[Start of section]
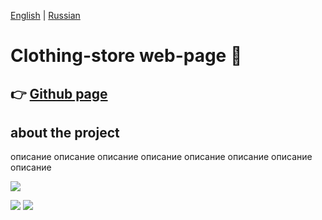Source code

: [English](https://github.com/Pavel-Sol/clothing-store/blob/master/README.md) | [Russian](https://github.com/Pavel-Sol/clothing-store/blob/master/README-RU.md)

# Clothing-store web-page  :shirt:

:point_right: [Github page](https://pavel-sol.github.io/clothing-store/) 
---------------

about the project
---------------
описание  описание  описание описание описание  описание  описание описание 

![](https://img.shields.io/badge/-<html5>-<red>)


![](https://img.shields.io/badge/-<html5>-<red>)
![](https://img.shields.io/badge/-<html5>-<red>)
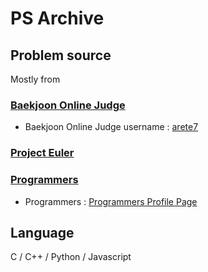 # PS Archive

## Problem source

Mostly from

### [Baekjoon Online Judge](https://www.acmicpc.net/)

- Baekjoon Online Judge username : [arete7](https://www.acmicpc.net/user/arete7)

### [Project Euler](https://projecteuler.net/)

### [Programmers](https://programmers.co.kr/)

- Programmers : [Programmers Profile Page](https://career.programmers.co.kr/pr/neoham7_6668)

## Language

C / C++ / Python / Javascript
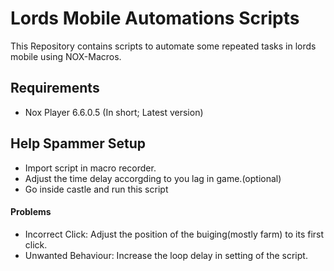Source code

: # Lords Mobile Automations Scripts
This Repository contains scripts to automate some repeated tasks in lords mobile using NOX-Macros.

## Requirements
* Nox Player 6.6.0.5 (In short; Latest version)

## Help Spammer Setup
* Import script in macro recorder.
* Adjust the time delay accorgding to you lag in game.(optional)
* Go inside castle and run this script

#### Problems
* Incorrect Click: Adjust the position of the buiging(mostly farm) to its first click.
* Unwanted Behaviour: Increase the loop delay in setting of the script.
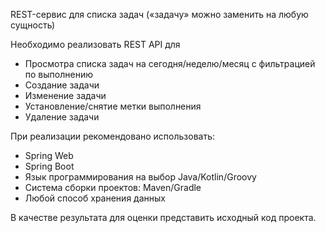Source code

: REST-сервис для списка задач («задачу» можно заменить на любую сущность)

Необходимо реализовать REST API для
- Просмотра списка задач на сегодня/неделю/месяц с фильтрацией по выполнению
- Создание задачи
- Изменение задачи
- Установление/снятие метки выполнения
- Удаление задачи

При реализации рекомендовано использовать:
- Spring Web
- Spring Boot
- Язык программирования на выбор Java/Kotlin/Groovy
- Система сборки проектов: Maven/Gradle
- Любой способ хранения данных

В качестве результата для оценки представить исходный код проекта.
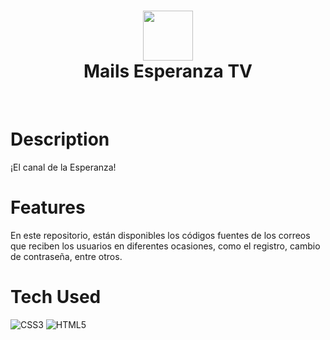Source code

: <div align="center">
      <h1> <img src="https://esperanzatv.net/wp-content/uploads/2023/07/login-logo-esperanzatv.png" width="80px"><br/>Mails Esperanza TV</h1>
     </div>
<p align="center"> <a href="https://esperanzatv.net" target="_blank"><img alt="" src="https://img.shields.io/badge/Website-EA4C89?style=normal&logo=dribbble&logoColor=white" style="vertical-align:center" /></a> <a href="https://facebook.com/esperanzatvnad" target="_blank"><img alt="" src="https://img.shields.io/badge/Facebook-1877F2?style=normal&logo=facebook&logoColor=white" style="vertical-align:center" /></a> <a href="https://instagram.com/esperanzatv_nad" target="_blank"><img alt="" src="https://img.shields.io/badge/Instagram-E4405F?style=normal&logo=instagram&logoColor=white" style="vertical-align:center" /></a> <a href="}" target="_blank"><img alt="" src="https://img.shields.io/badge/LinkedIn-0077B5?style=normal&logo=linkedin&logoColor=white" style="vertical-align:center" /></a> </p>

# Description
¡El canal de la Esperanza!

# Features
En este repositorio, están disponibles los códigos fuentes de los correos que reciben los usuarios en diferentes ocasiones, como el registro, cambio de contraseña, entre otros.

# Tech Used
 ![CSS3](https://img.shields.io/badge/css3-%231572B6.svg?style=for-the-badge&logo=css3&logoColor=white) ![HTML5](https://img.shields.io/badge/html5-%23E34F26.svg?style=for-the-badge&logo=html5&logoColor=white)
      

<!-- </> with 💛 by readMD (https://readmd.itsvg.in) -->
    
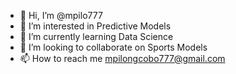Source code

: - 👋 Hi, I’m @mpilo777
- 👀 I’m interested in Predictive Models
- 🌱 I’m currently learning Data Science
- 💞️ I’m looking to collaborate on Sports Models
- 📫 How to reach me mpilongcobo777@gmail.com

<!---
mpilo777/mpilo777 is a ✨ special ✨ repository because its `README.md` (this file) appears on your GitHub profile.
You can click the Preview link to take a look at your changes.
--->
[End of section]
### [REQUIRED ACTION]
From the records above, transcribe without alteration every line from the one with "Mobile Automations Scripts" to the one with "in macro recorder.", inclusive.

### [ANSWER TO THIS PROBLEM]
: # Lords Mobile Automations Scripts
This Repository contains scripts to automate some repeated tasks in lords mobile using NOX-Macros.

## Requirements
* Nox Player 6.6.0.5 (In short; Latest version)

## Help Spammer Setup
* Import script in macro recorder.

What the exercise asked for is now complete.